Dans le prolongement du Fouquet's, la Petite Maison de Nicole offre un éventail de saveurs méditerranéennes, artichauts violets en salade (14 euros), pissaladière (6 euros), beignets de fleurs de courgettes (12 euros), petits farcis niçois (13 euros), calamars frits (26 euros), rougets de roche en friture (24 euros), thon au citron, cébettes au piment (20 euros), loup de la pêche niçoise à l'huile d'olive (48 euros), la tarte aux fruits rouges du pays (12 euros) et un onctueux tiramisu (9 euros). Envoyée par le valeureux Bertrand Schmitt, ancien du Moulin de Mougins de Roger Vergé, chef du Majestic en titre, la cuisine est marquée par le sceau du terroir et de la mémoire, sans la course aux étoiles - c'est ce que souhaitent les pensionnaires du Majestic, fatigués des ritournelles des palaces internationaux. On voudrait que Nicole, la fée ravioli, soit plus souvent à Cannes.
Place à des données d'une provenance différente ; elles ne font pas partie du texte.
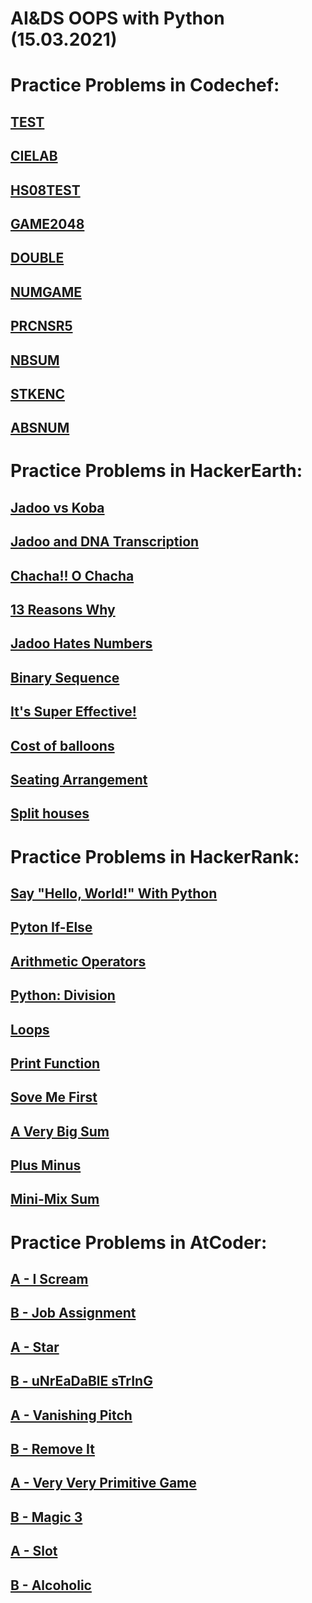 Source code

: # AI&DS OOPS with Python (15.03.2021)
# Practice Problems in Codechef:
## [TEST](https://www.codechef.com/problems/TEST) 
## [CIELAB](https://www.codechef.com/problems/CIELAB) 
## [HS08TEST](https://www.codechef.com/problems/HS08TEST)
## [GAME2048](https://www.codechef.com/problems/GAME2048)
## [DOUBLE](https://www.codechef.com/problems/DOUBLE)
## [NUMGAME](https://www.codechef.com/problems/NUMGAME)
## [PRCNSR5](https://www.codechef.com/problems/PRCNSR5)
## [NBSUM](https://www.codechef.com/problems/NBSUM)
## [STKENC](https://www.codechef.com/problems/STKENC)
## [ABSNUM](https://www.codechef.com/problems/ABSNUM)



# Practice Problems in HackerEarth:
## [Jadoo vs Koba](https://www.hackerearth.com/practice/python/getting-started/input-and-output/practice-problems/golf/jadoo-vs-koba/)
## [Jadoo and DNA Transcription](https://www.hackerearth.com/practice/python/getting-started/input-and-output/practice-problems/golf/jadoo-and-dna-transcription/)
## [Chacha!! O Chacha](https://www.hackerearth.com/practice/python/getting-started/input-and-output/practice-problems/algorithm/chacha-o-chacha/)
## [13 Reasons Why](https://www.hackerearth.com/practice/python/getting-started/input-and-output/practice-problems/algorithm/its-easy-1/)
## [Jadoo Hates Numbers](https://www.hackerearth.com/practice/python/getting-started/input-and-output/practice-problems/golf/jadoo-hates-numbers/)
## [Binary Sequence](https://www.hackerearth.com/practice/python/getting-started/numbers/practice-problems/algorithm/binary-sequence-dbaf9d61/)
## [It's Super Effective!](https://www.hackerearth.com/practice/python/working-with-data/dictionary/practice-problems/algorithm/its-super-effective-d3d721bd/)
## [Cost of balloons](https://www.hackerearth.com/practice/basic-programming/input-output/basics-of-input-output/practice-problems/algorithm/mojtaba-prepares-contest-29b2a044/)
## [Seating Arrangement](https://www.hackerearth.com/practice/basic-programming/input-output/basics-of-input-output/practice-problems/algorithm/seating-arrangement-1/)
## [Split houses](https://www.hackerearth.com/practice/basic-programming/input-output/basics-of-input-output/practice-problems/algorithm/split-house-547be0e9/)



# Practice Problems in HackerRank:

## [Say "Hello, World!" With Python](https://www.hackerrank.com/challenges/py-hello-world)
## [Pyton If-Else](https://www.hackerrank.com/challenges/py-if-else)
## [Arithmetic Operators](https://www.hackerrank.com/challenges/python-arithmetic-operators)
## [Python: Division](https://www.hackerrank.com/challenges/python-division)
## [Loops](https://www.hackerrank.com/challenges/python-loops)
## [Print Function](https://www.hackerrank.com/challenges/python-print)
## [Sove Me First](https://www.hackerrank.com/challenges/solve-me-first)
## [A Very Big Sum](https://www.hackerrank.com/challenges/a-very-big-sum)
## [Plus Minus](https://www.hackerrank.com/challenges/plus-minus)
## [Mini-Mix Sum](https://www.hackerrank.com/challenges/mini-max-sum)
# Practice Problems in AtCoder:
## [A - I Scream](https://atcoder.jp/contests/abc194/tasks/abc194_a)
## [B - Job Assignment](https://atcoder.jp/contests/abc194/tasks/abc194_b)
## [A - Star](https://atcoder.jp/contests/abc192/tasks/abc192_a)
## [B - uNrEaDaBlE sTrInG](https://atcoder.jp/contests/abc192/tasks/abc192_b)
## [A - Vanishing Pitch](https://atcoder.jp/contests/abc191/tasks/abc191_a)
## [B - Remove It](https://atcoder.jp/contests/abc191/tasks/abc191_b)
## [A - Very Very Primitive Game](https://atcoder.jp/contests/abc190/tasks/abc190_a)
## [B - Magic 3](https://atcoder.jp/contests/abc190/tasks/abc190_b)
## [A - Slot](https://atcoder.jp/contests/abc189/tasks/abc189_a)
## [B - Alcoholic](https://atcoder.jp/contests/abc189/tasks/abc189_b) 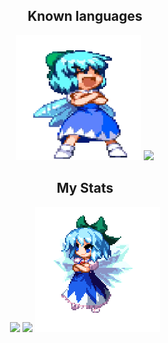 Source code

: <p align="center">
    <div align="center">
        <h2>Known languages</h2>
        <img src="GIFS/Cirno/CirnoBeingCirno.gif" width="200" height="200"/>
        <!--Programming Languages Icons-->
        <img src="https://skillicons.dev/icons?i=html,css,javascript,java,c,cs&theme=dark"/>
        <h2>My Stats</h2>
        <!--My Stats-->
        <img src="https://github-readme-stats.vercel.app/api?username=FabioCucu&theme=midnight-purple&bg_color=0d1117&show_icons=true&hide_border=true&count_private=true"/>
        <!--Most Used Languages-->
        <img src="https://github-readme-stats.vercel.app/api/top-langs/?username=FabioCucu&theme=midnight-purple&bg_color=0d1117&show_icons=true&hide_border=true&layout=compact&langs_count=10"/>
        <img src="GIFS/Cirno/CirnoFlying.gif" width="200" height="200"/>
    </div>
</p>
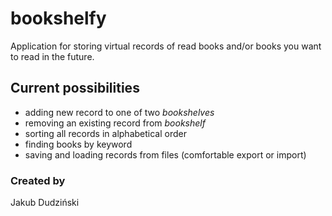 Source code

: # bookshelfy
Application for storing virtual records of read books and/or books you want to read in the future.

## Current possibilities
- adding new record to one of two *bookshelves*
- removing an existing record from *bookshelf*
- sorting all records in alphabetical order
- finding books by keyword
- saving and loading records from files (comfortable export or import)

### Created by
Jakub Dudziński
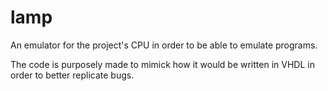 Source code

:# lamp

An emulator for the project's CPU in order to be able to emulate programs.

The code is purposely made to mimick how it would be written in VHDL in order to better replicate bugs. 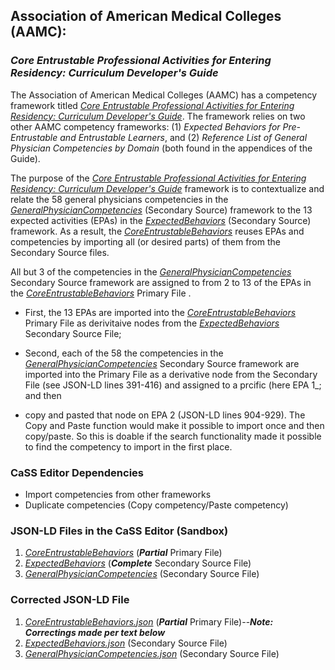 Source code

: ## Association of American Medical Colleges (AAMC):
### *Core Entrustable Professional Activities for Entering Residency: Curriculum Developer's Guide*

The Association of American Medical Colleges (AAMC) has a competency framework titled [*Core Entrustable Professional Activities for Entering Residency: Curriculum Developer's Guide*](https://store.aamc.org/downloadable/download/sample/sample_id/63/%20). The framework relies on two other AAMC competency frameworks: (1) *Expected Behaviors for Pre-Entrustable and Entrustable Learners*, and (2) *Reference List of General Physician Competencies by Domain* (both found in the appendices of the Guide).

The purpose of the [*Core Entrustable Professional Activities for Entering Residency: Curriculum Developer's Guide*](https://store.aamc.org/downloadable/download/sample/sample_id/63/%20) framework is to contextualize and relate the 58 general physicians competencies in the [*GeneralPhysicianCompetencies*](https://sandbox.credentialengine.org/publisher/competencies/?frameworkctid=ce-8c2da966-9c5a-4d65-aa51-f2808ffab550) (Secondary Source) framework to the 13 expected activities (EPAs) in the [*ExpectedBehaviors*](https://sandbox.credentialengine.org/publisher/competencies/?frameworkctid=ce-56493611-b46b-4658-88d4-f80c0427f011) (Secondary Source) framework.  As a result, the [*CoreEntrustableBehaviors*](https://sandbox.credentialengine.org/publisher/competencies) reuses EPAs and competencies by importing all (or desired parts) of them from the Secondary Source files.

All but 3 of the competencies in the [*GeneralPhysicianCompetencies*](https://sandbox.credentialengine.org/publisher/competencies/?frameworkctid=ce-8c2da966-9c5a-4d65-aa51-f2808ffab550) Secondary Source framework are assigned to from 2 to 13 of the EPAs in the [*CoreEntrustableBehaviors*](https://sandbox.credentialengine.org/publisher/competencies) Primary File .  

* First, the 13 EPAs are imported into the [*CoreEntrustableBehaviors*](https://sandbox.credentialengine.org/publisher/competencies) Primary File as derivitaive nodes from the [*ExpectedBehaviors*](https://sandbox.credentialengine.org/publisher/competencies/?frameworkctid=ce-56493611-b46b-4658-88d4-f80c0427f011) Secondary Source File;

* Second, each of the 58 the competencies in the [*GeneralPhysicianCompetencies*](https://sandbox.credentialengine.org/publisher/competencies/?frameworkctid=ce-8c2da966-9c5a-4d65-aa51-f2808ffab550) Secondary Source framework are imported into the Primary File as a derivative node from the Secondary File (see JSON-LD lines 391-416) and assigned to a prcific (here EPA 1_; and then

* copy and pasted that node on EPA 2 (JSON-LD lines 904-929). The Copy and Paste function would make it possible to import once and then copy/paste. So this is doable if the search functionality made it possible to find the competency to import in the first place.

### CaSS Editor Dependencies

* Import competencies from other frameworks
* Duplicate competencies (Copy competency/Paste competency)

### JSON-LD Files in the CaSS Editor (Sandbox)

1. [*CoreEntrustableBehaviors*](https://sandbox.credentialengine.org/publisher/competencies) (***Partial*** Primary File)
2. [*ExpectedBehaviors*](https://sandbox.credentialengine.org/publisher/competencies/?frameworkctid=ce-56493611-b46b-4658-88d4-f80c0427f011) (***Complete*** Secondary Source File)
3. [*GeneralPhysicianCompetencies*](https://sandbox.credentialengine.org/publisher/competencies/?frameworkctid=ce-8c2da966-9c5a-4d65-aa51-f2808ffab550) (Secondary Source File)

### Corrected JSON-LD File

1. [*CoreEntrustableBehaviors.json*](https://github.com/stuartasutton/medbiquitous/blob/main/CoreEntrustableBehaviors.json) (***Partial*** Primary File)--***Note: Correctings made per text below***
2. [*ExpectedBehaviors.json*](https://github.com/stuartasutton/medbiquitous/blob/main/ExpectedBehaviors.json) (Secondary Source File)
3. [*GeneralPhysicianCompetencies.json*](https://github.com/stuartasutton/medbiquitous/blob/main/GeneralPhysicianCompetencies.json) (Secondary Source File)
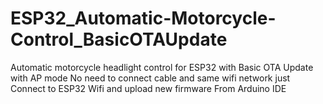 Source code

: # ESP32_Automatic-Motorcycle-Control_BasicOTAUpdate

Automatic motorcycle headlight control for ESP32 with Basic OTA Update with AP mode
No need to connect cable and same wifi network just Connect to ESP32 Wifi and upload new firmware From Arduino IDE
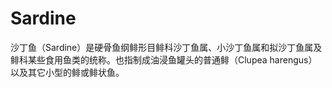 # Sardine
沙丁鱼（Sardine）是硬骨鱼纲鲱形目鲱科沙丁鱼属、小沙丁鱼属和拟沙丁鱼属及鲱科某些食用鱼类的统称。也指制成油浸鱼罐头的普通鲱（Clupea harengus）以及其它小型的鲱或鲱状鱼。
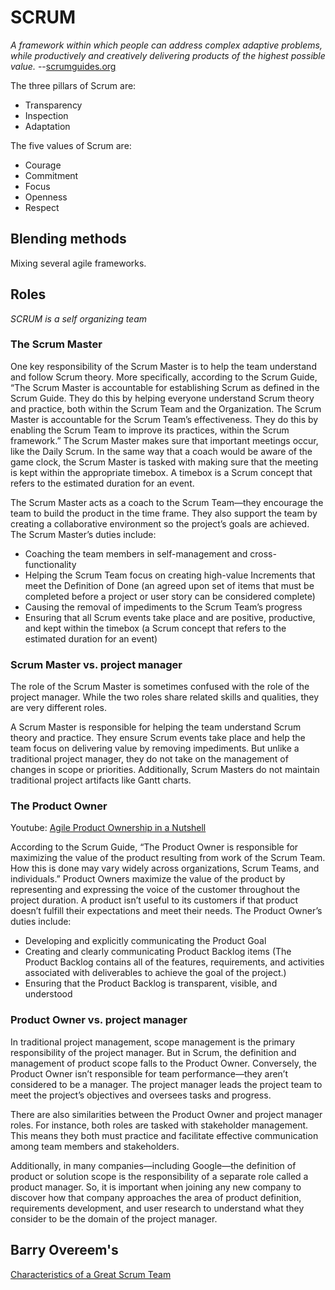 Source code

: # SCRUM
*A framework within which people can address complex adaptive problems, while productively and creatively delivering products of the highest possible value.* --[scrumguides.org](scrumguides.org)

The three pillars of Scrum are: 
* Transparency 
* Inspection
* Adaptation 

The five values of Scrum are: 
* Courage 
* Commitment 
* Focus
* Openness 
* Respect

## Blending methods
Mixing several agile frameworks.

## Roles
*SCRUM is a self organizing team*

### The Scrum Master
One key responsibility of the Scrum Master is to help the team understand and follow Scrum theory. More specifically, according to the Scrum Guide, “The Scrum Master is accountable for establishing Scrum as defined in the Scrum Guide. They do this by helping everyone understand Scrum theory and practice, both within the Scrum Team and the Organization. The Scrum Master is accountable for the Scrum Team’s effectiveness. They do this by enabling the Scrum Team to improve its practices, within the Scrum framework.” The Scrum Master makes sure that important meetings occur, like the Daily Scrum. In the same way that a coach would be aware of the game clock, the Scrum Master is tasked with making sure that the meeting is kept within the appropriate timebox. A timebox is a Scrum concept that refers to the estimated duration for an event.

The Scrum Master acts as a coach to the Scrum Team—they encourage the team to build the product in the time frame. They also support the team by creating a collaborative environment so the project’s goals are achieved. The Scrum Master’s duties include: 
* Coaching the team members in self-management and cross-functionality
* Helping the Scrum Team focus on creating high-value Increments that meet the Definition of Done (an agreed upon set of items that must be completed before a project or user story can be considered complete)
* Causing the removal of impediments to the Scrum Team’s progress
* Ensuring that all Scrum events take place and are positive, productive, and kept within the timebox (a Scrum concept that refers to the estimated duration for an event)

### Scrum Master vs. project manager 
The role of the Scrum Master is sometimes confused with the role of the project manager. While the two roles share related skills and qualities, they are very different roles.

A Scrum Master is responsible for helping the team understand Scrum theory and practice. They ensure Scrum events take place and help the team focus on delivering value by removing impediments. But unlike a traditional project manager, they do not take on the management of changes in scope or priorities. Additionally, Scrum Masters do not maintain traditional project artifacts like Gantt charts.

### The Product Owner
Youtube: [Agile Product Ownership in a Nutshell](https://www.youtube.com/watch?v=502ILHjX9EE)

According to the Scrum Guide, “The Product Owner is responsible for maximizing the value of the product resulting from work of the Scrum Team. How this is done may vary widely across organizations, Scrum Teams, and individuals.” Product Owners maximize the value of the product by representing and expressing the voice of the customer throughout the project duration. A product isn’t useful to its customers if that product doesn’t fulfill their expectations and meet their needs. The Product Owner’s duties include:
* Developing and explicitly communicating the Product Goal
* Creating and clearly communicating Product Backlog items (The Product Backlog contains all of the features, requirements, and activities associated with deliverables to achieve the goal of the project.)
* Ensuring that the Product Backlog is transparent, visible, and understood

### Product Owner vs. project manager
In traditional project management, scope management is the primary responsibility of the project manager. But in Scrum, the definition and management of product scope falls to the Product Owner. Conversely, the Product Owner isn’t responsible for team performance—they aren’t considered to be a manager. The project manager leads the project team to meet the project’s objectives and oversees tasks and progress.

There are also similarities between the Product Owner and project manager roles. For instance, both roles are tasked with stakeholder management. This means they both must practice and facilitate effective communication among team members and stakeholders.

Additionally, in many companies—including Google—the definition of product or solution scope is the responsibility of a separate role called a product manager. So, it is important when joining any new company to discover how that company approaches the area of product definition, requirements development, and user research to understand what they consider to be the domain of the project manager. 

## Barry Overeem's 
[Characteristics of a Great Scrum Team](https://www.infoq.com/articles/great-scrum-team/)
Pour le groupe hôtelier et casinotier dirigé par Dominique Desseigne, très présent dans les 17 hôtels Barrière, le Majestic reste le navire amiral, le plus profitable de tous avec 30 millions d'euros de chiffre d'affaires. Aucun cinq étoiles en France n'a injecté 80 millions d'euros dans sa modernisation. Au Crillon, en piteux état, il faudra dépenser 40 millions d'euros dans le gigantesque chantier à venir.

C'est que depuis 1990, la ville de Cannes, avec deux millions de nuitées, s'est positionnée comme la seconde métropole de l'Hexagone pour les congrès, les festivals, le Midem, les multiples salons (immobiliers, électroniques...) et les réceptions internationales. Certaines manifestations attirent la bagatelle de 40.000 opérateurs, les tentes en dur sont disposées jusque sur les plages. Un envahissement. Aujourd'hui, le luxe hôtelier et le tourisme d'élite sont la vache à lait de la ville aux palmiers et jardins fleuris.

Que choisissez-vous? Le Carlton, le Martinez, le Majestic? C'est le trio magique: dans le Michelin 2010, c'est le Carlton qui se situe en première place - pour le moment. Pour le Festival de la mi-mai, la chambre au Majestic se négocie à partir de 900 euros la nuit, soit le tarif haute saison - 4.000 couverts par jour. Comment sélectionner son hôtel? Selon les prestations offertes, le SPA, la piscine privée, la plage, la beauté des lieux, les chaussures glacées par Berlutti (dans la suite Reine du Majestic), la vue panoramique et le service de grande maison, le point fort pour nombre d'habitués. Roger Bastoni, chef concierge du Majestic depuis 30 ans, connaît la quasi-totalité des habitués du Festival, leurs manies - et Dieu qu'elles sont surprenantes. Cela s'appelle l'amour du métier.

Nicolas de Rabaudy

Le Majestic. Boulevard de la Croisette 06400 Cannes. Tél. : 04 92 98 77 22. Chambres à partir de 165 euros selon la saison et les événements.